THE pound has fallen back sharply against a resurgent sterling, on a day which has demonstrated clearly the difficulties which the Central Bank is having in managing the money markets.
The pound fell by more than 0.65p to 102p sterling yesterday, but remains the strongest currency in the ERM band.
The Central Bank was intervening to push the pound lower as it rose against the deutschmark and appears to want to keep the currency from rising too rapidly in the ERM band. But despite the intervention the currency rose slightly against the deutschmark to close late yesterday above DM2.46.
The latest developments are causing significant difficulties for the Central Bank. The Bank appears to want to keep the pound's rate against the deutschmark within the 2.25 per cent margins set by the old ERM narrow band, but with the Irish currency tending to rise in tandem with sterling, this is proving difficult.
The Bank has also intervened recently to stop a rise in the currency from triggering a revaluation of the green pound, which would cut EU payments to Irish farmers.
The problem for the Bank is that intervening in the market by selling pounds puts more of the Irish currency back into the Dublin money market and puts downward pressure on interest rates. Market sources said that late yesterday the Bank moved into the money market to stop money rates falling back in the wake of its earlier interventions in the currency market.
Last night market analysts said the Central Bank would find it increasingly difficult to balance its exchange rate and interest rate objectives. Mr Dermot O'Brien, chief economist at NCB stockbrokers, said that the Bank could be forced to allow interest rates to move lower on the money market in the weeks ahead.
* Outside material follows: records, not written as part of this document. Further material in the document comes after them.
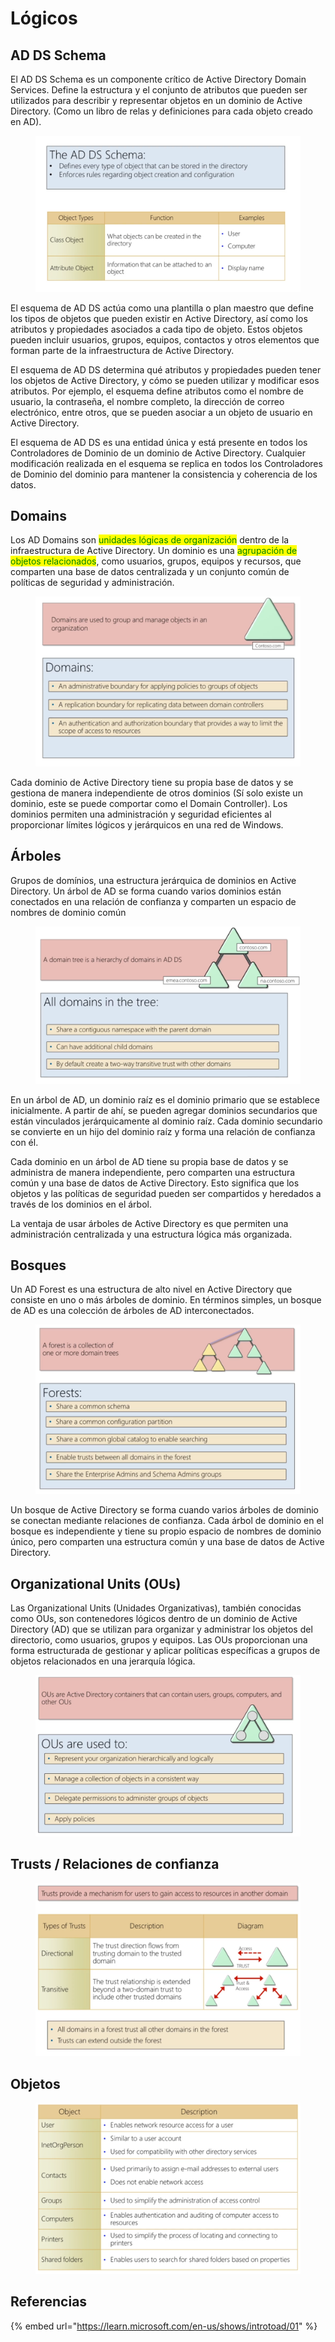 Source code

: # Lógicos

## AD DS Schema

El AD DS Schema es un componente crítico de Active Directory Domain Services. Define la estructura y el conjunto de atributos que pueden ser utilizados para describir y representar objetos en un dominio de Active Directory. (Como un libro de relas y definiciones para cada objeto creado en AD).

<figure><img src="../../.gitbook/assets/image (59).png" alt=""><figcaption></figcaption></figure>

El esquema de AD DS actúa como una plantilla o plan maestro que define los tipos de objetos que pueden existir en Active Directory, así como los atributos y propiedades asociados a cada tipo de objeto. Estos objetos pueden incluir usuarios, grupos, equipos, contactos y otros elementos que forman parte de la infraestructura de Active Directory.

El esquema de AD DS determina qué atributos y propiedades pueden tener los objetos de Active Directory, y cómo se pueden utilizar y modificar esos atributos. Por ejemplo, el esquema define atributos como el nombre de usuario, la contraseña, el nombre completo, la dirección de correo electrónico, entre otros, que se pueden asociar a un objeto de usuario en Active Directory.

El esquema de AD DS es una entidad única y está presente en todos los Controladores de Dominio de un dominio de Active Directory. Cualquier modificación realizada en el esquema se replica en todos los Controladores de Dominio del dominio para mantener la consistencia y coherencia de los datos.

## Domains

Los AD Domains son <mark style="color:green;">unidades lógicas de organización</mark> dentro de la infraestructura de Active Directory. Un dominio es una <mark style="color:green;">agrupación de objetos relacionados</mark>, como usuarios, grupos, equipos y recursos, que comparten una base de datos centralizada y un conjunto común de políticas de seguridad y administración.

<figure><img src="../../.gitbook/assets/image (78).png" alt=""><figcaption></figcaption></figure>

Cada dominio de Active Directory tiene su propia base de datos y se gestiona de manera independiente de otros dominios (Sí solo existe un dominio, este se puede comportar como el Domain Controller). Los dominios permiten una administración y seguridad eficientes al proporcionar límites lógicos y jerárquicos en una red de Windows.

## Árboles

Grupos de domínios, una estructura jerárquica de dominios en Active Directory. Un árbol de AD se forma cuando varios dominios están conectados en una relación de confianza y comparten un espacio de nombres de dominio común

<figure><img src="../../.gitbook/assets/image (10).png" alt=""><figcaption></figcaption></figure>

En un árbol de AD, un dominio raíz es el dominio primario que se establece inicialmente. A partir de ahí, se pueden agregar dominios secundarios que están vinculados jerárquicamente al dominio raíz. Cada dominio secundario se convierte en un hijo del dominio raíz y forma una relación de confianza con él.

Cada dominio en un árbol de AD tiene su propia base de datos y se administra de manera independiente, pero comparten una estructura común y una base de datos de Active Directory. Esto significa que los objetos y las políticas de seguridad pueden ser compartidos y heredados a través de los dominios en el árbol.

La ventaja de usar árboles de Active Directory es que permiten una administración centralizada y una estructura lógica más organizada.

## Bosques

Un AD Forest es una estructura de alto nivel en Active Directory que consiste en uno o más árboles de dominio. En términos simples, un bosque de AD es una colección de árboles de AD interconectados.

<figure><img src="../../.gitbook/assets/image (7).png" alt=""><figcaption></figcaption></figure>

Un bosque de Active Directory se forma cuando varios árboles de dominio se conectan mediante relaciones de confianza. Cada árbol de dominio en el bosque es independiente y tiene su propio espacio de nombres de dominio único, pero comparten una estructura común y una base de datos de Active Directory.&#x20;

## Organizational Units (OUs)

Las Organizational Units (Unidades Organizativas), también conocidas como OUs, son contenedores lógicos dentro de un dominio de Active Directory (AD) que se utilizan para organizar y administrar los objetos del directorio, como usuarios, grupos y equipos. Las OUs proporcionan una forma estructurada de gestionar y aplicar políticas específicas a grupos de objetos relacionados en una jerarquía lógica.

<figure><img src="../../.gitbook/assets/image (26).png" alt=""><figcaption></figcaption></figure>

## Trusts / Relaciones de confianza

<figure><img src="../../.gitbook/assets/image (22).png" alt=""><figcaption></figcaption></figure>

## Objetos

<figure><img src="../../.gitbook/assets/image (29).png" alt=""><figcaption></figcaption></figure>

## Referencias

{% embed url="https://learn.microsoft.com/en-us/shows/introtoad/01" %}
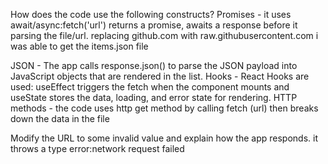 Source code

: How does the code use the following constructs?
Promises - it uses await/async:fetch('url') returns a promise,  awaits a response before it parsing the file/url. replacing github.com with raw.githubusercontent.com i was able to get the items.json file

JSON - The app calls response.json() to parse the JSON payload into JavaScript objects that are rendered in the list.
Hooks - React Hooks are used: useEffect triggers the fetch when the component mounts and useState stores the data, loading, and error state for rendering.
HTTP methods - the code uses http get method by calling fetch (url)  then breaks down the data in the file

Modify the URL to some invalid value and explain how the app responds. it throws a type error:network request failed
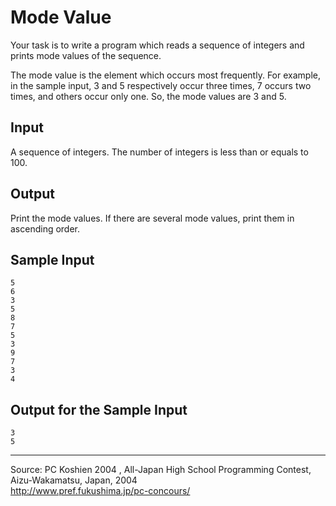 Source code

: Mode Value
==========

Your task is to write a program which reads a sequence of integers and
prints mode values of the sequence.

The mode value is the element which occurs most frequently. For example,
in the sample input, 3 and 5 respectively occur three times, 7 occurs
two times, and others occur only one. So, the mode values are 3 and 5.

Input
-----

A sequence of integers. The number of integers is less than or equals to
100.

Output
------

Print the mode values. If there are several mode values, print them in
ascending order.

Sample Input
------------

    5
    6
    3
    5
    8
    7
    5
    3
    9
    7
    3
    4

Output for the Sample Input
---------------------------

    3
    5

* * * * *

Source: PC Koshien 2004 , All-Japan High School Programming Contest,
Aizu-Wakamatsu, Japan, 2004\
 <http://www.pref.fukushima.jp/pc-concours/>

 

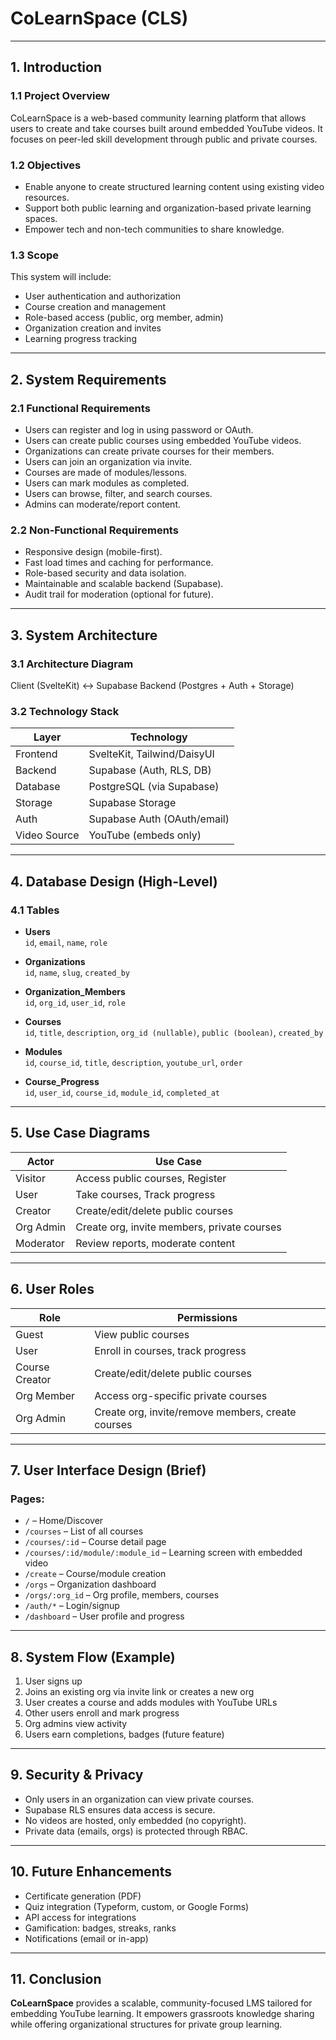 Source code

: # CoLearnSpace (CLS)

---

## 1. Introduction

### 1.1 Project Overview

CoLearnSpace is a web-based community learning platform that allows users to create and take courses built around embedded YouTube videos. It focuses on peer-led skill development through public and private courses.

### 1.2 Objectives

- Enable anyone to create structured learning content using existing video resources.
- Support both public learning and organization-based private learning spaces.
- Empower tech and non-tech communities to share knowledge.

### 1.3 Scope

This system will include:

- User authentication and authorization
- Course creation and management
- Role-based access (public, org member, admin)
- Organization creation and invites
- Learning progress tracking

---

## 2. System Requirements

### 2.1 Functional Requirements

- Users can register and log in using password or OAuth.
- Users can create public courses using embedded YouTube videos.
- Organizations can create private courses for their members.
- Users can join an organization via invite.
- Courses are made of modules/lessons.
- Users can mark modules as completed.
- Users can browse, filter, and search courses.
- Admins can moderate/report content.

### 2.2 Non-Functional Requirements

- Responsive design (mobile-first).
- Fast load times and caching for performance.
- Role-based security and data isolation.
- Maintainable and scalable backend (Supabase).
- Audit trail for moderation (optional for future).

---

## 3. System Architecture

### 3.1 Architecture Diagram


Client (SvelteKit) ↔ Supabase Backend (Postgres + Auth + Storage)

### 3.2 Technology Stack

| Layer       | Technology                     |
|------------|---------------------------------|
| Frontend    | SvelteKit, Tailwind/DaisyUI     |
| Backend     | Supabase (Auth, RLS, DB)        |
| Database    | PostgreSQL (via Supabase)       |
| Storage     | Supabase Storage                |
| Auth        | Supabase Auth (OAuth/email)     |
| Video Source| YouTube (embeds only)           |

---

## 4. Database Design (High-Level)

### 4.1 Tables

- **Users**  
  `id`, `email`, `name`, `role`

- **Organizations**  
  `id`, `name`, `slug`, `created_by`

- **Organization_Members**  
  `id`, `org_id`, `user_id`, `role`

- **Courses**  
  `id`, `title`, `description`, `org_id (nullable)`, `public (boolean)`, `created_by`

- **Modules**  
  `id`, `course_id`, `title`, `description`, `youtube_url`, `order`

- **Course_Progress**  
  `id`, `user_id`, `course_id`, `module_id`, `completed_at`

---

## 5. Use Case Diagrams

| Actor       | Use Case                                    |
|-------------|---------------------------------------------|
| Visitor     | Access public courses, Register             |
| User        | Take courses, Track progress                |
| Creator     | Create/edit/delete public courses           |
| Org Admin   | Create org, invite members, private courses |
| Moderator   | Review reports, moderate content            |

---

## 6. User Roles

| Role            | Permissions                                         |
|-----------------|-----------------------------------------------------|
| Guest           | View public courses                                 |
| User            | Enroll in courses, track progress                   |
| Course Creator  | Create/edit/delete public courses                   |
| Org Member      | Access org-specific private courses                 |
| Org Admin       | Create org, invite/remove members, create courses   |

---

## 7. User Interface Design (Brief)

### Pages:

- `/` – Home/Discover  
- `/courses` – List of all courses  
- `/courses/:id` – Course detail page  
- `/courses/:id/module/:module_id` – Learning screen with embedded video  
- `/create` – Course/module creation  
- `/orgs` – Organization dashboard  
- `/orgs/:org_id` – Org profile, members, courses  
- `/auth/*` – Login/signup  
- `/dashboard` – User profile and progress  

---

## 8. System Flow (Example)

1. User signs up  
2. Joins an existing org via invite link or creates a new org  
3. User creates a course and adds modules with YouTube URLs  
4. Other users enroll and mark progress  
5. Org admins view activity  
6. Users earn completions, badges (future feature)  

---

## 9. Security & Privacy

- Only users in an organization can view private courses.
- Supabase RLS ensures data access is secure.
- No videos are hosted, only embedded (no copyright).
- Private data (emails, orgs) is protected through RBAC.

---

## 10. Future Enhancements

- Certificate generation (PDF)
- Quiz integration (Typeform, custom, or Google Forms)
- API access for integrations
- Gamification: badges, streaks, ranks
- Notifications (email or in-app)

---

## 11. Conclusion

**CoLearnSpace** provides a scalable, community-focused LMS tailored for embedding YouTube learning. It empowers grassroots knowledge sharing while offering organizational structures for private group learning.


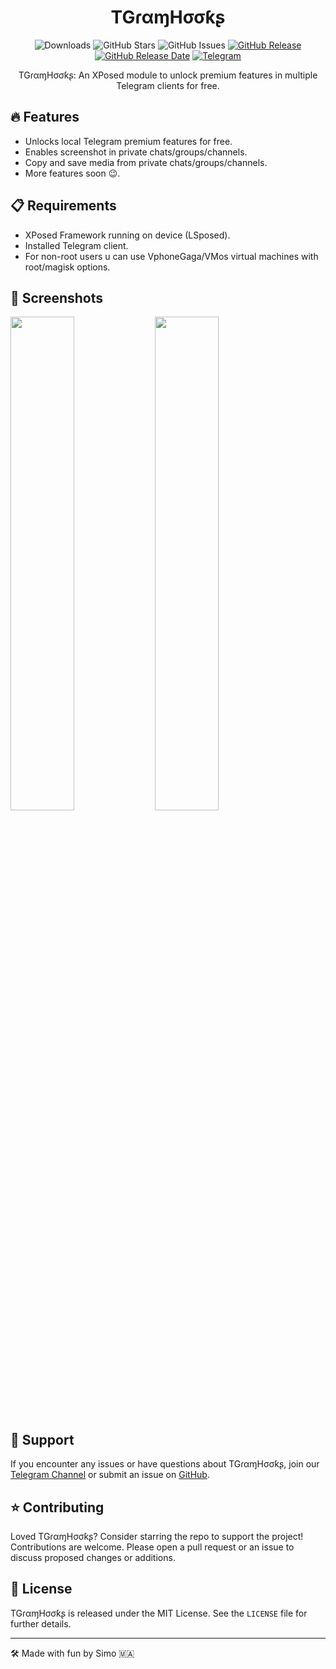 <div align="center">
  


# TGɾαɱHσσƙʂ

![Downloads](https://img.shields.io/github/downloads/Xposed-Modules-Repo/com.simo.tgramhooks.HookInit/total)
![GitHub Stars](https://img.shields.io/github/stars/Xposed-Modules-Repo/com.simo.tgramhooks.HookInit)
![GitHub Issues](https://img.shields.io/github/issues/Xposed-Modules-Repo/com.simo.tgramhooks.HookInit)
[![GitHub Release](https://img.shields.io/github/v/release/Xposed-Modules-Repo/com.simo.tgramhooks.HookInit)](https://github.com/Xposed-Modules-Repo/com.simo.tgramhooks.HookInit/releases)
[![GitHub Release Date](https://img.shields.io/github/release-date/Xposed-Modules-Repo/com.simo.tgramhooks.HookInit)](https://github.com/Xposed-Modules-Repo/com.simo.tgramhooks/releases)
[![Telegram](https://img.shields.io/badge/Telegram-Channel-blue.svg?logo=telegram)](https://t.me/TGramHooks)

TGɾαɱHσσƙʂ: An XPosed module to unlock premium features in multiple Telegram clients for free.

</div>

## 🔥 Features

- Unlocks local Telegram premium features for free.
- Enables screenshot in private chats/groups/channels.
- Copy and save media from private chats/groups/channels.
- More features soon 😉.

## 📋 Requirements

- XPosed Framework running on device (LSposed).
- Installed Telegram client.
- For non-root users u can use VphoneGaga/VMos virtual machines with root/magisk options.

## 📱 Screenshots
<p float="left">
  <img src="https://github.com/Xposed-Modules-Repo/com.simo.tgramhooks/assets/64781822/56f953b9-33d6-426f-9b1b-997e7f63cd93" width="45%" />
  <img src="https://github.com/Xposed-Modules-Repo/com.simo.tgramhooks/assets/64781822/09fd5ced-3de9-42b9-9895-47e79856cfaa" width="45%" /> 
</p>

## 💬 Support

If you encounter any issues or have questions about TGɾαɱHσσƙʂ, join our [Telegram Channel](https://t.me/TGramHooks) or submit an issue on [GitHub](https://github.com/Xposed-Modules-Repo/com.simo.tgramhooks.HookInit/issues).

## ⭐ Contributing

Loved TGɾαɱHσσƙʂ? Consider starring the repo to support the project! Contributions are welcome. Please open a pull request or an issue to discuss proposed changes or additions.

## 📝 License

TGɾαɱHσσƙʂ is released under the MIT License. See the `LICENSE` file for further details.

---

🛠️ Made with fun by Simo 🇲🇦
He said the Bank should not be concerned that this would fuel inflation, as the latest wholesale price figures for September showed output prices from manufacturing running 0.7 per cent lower than the same time last year.
Ireland's effective exchange rate index, the average of the pound's rate against its trading partners, was now running 3 per cent ahead of last year, he said, and this acted as a powerful control on inflation by cutting import prices in Irish pound terms.
Mr Padraic Garvey, economist at Riada stockbrokers, said he believed the Central Bank would have to allow the pound to rise further against the deutschmark. The pound could be allowed rise to 103p sterling and DM2.4850, he said. This would take it above the old ERM narrow band, but the Bank could have no option but to allow this to happen, he said.
Over the coming weeks much will depend on the movements of sterling. The British currency rose sharply yesterday amid positive market reaction to what looked to be new-found unity in the ruling Conservative party.
But analysts warned that sterling's strength could dissipate as quickly as the euphoria of the party faithful at the annual Conservative conference in Bournemouth.
The pound started its upward surge early yesterday in a move which dealers said was the result of an unexpectedly strong conference performance on Thursday by the British Chancellor of the Exchequer, Mr Kenneth Clarke.
Mr Clarke's speech pledged a 20 per cent base tax rate for all when it was affordable and the abolition of capital gains and inheritances.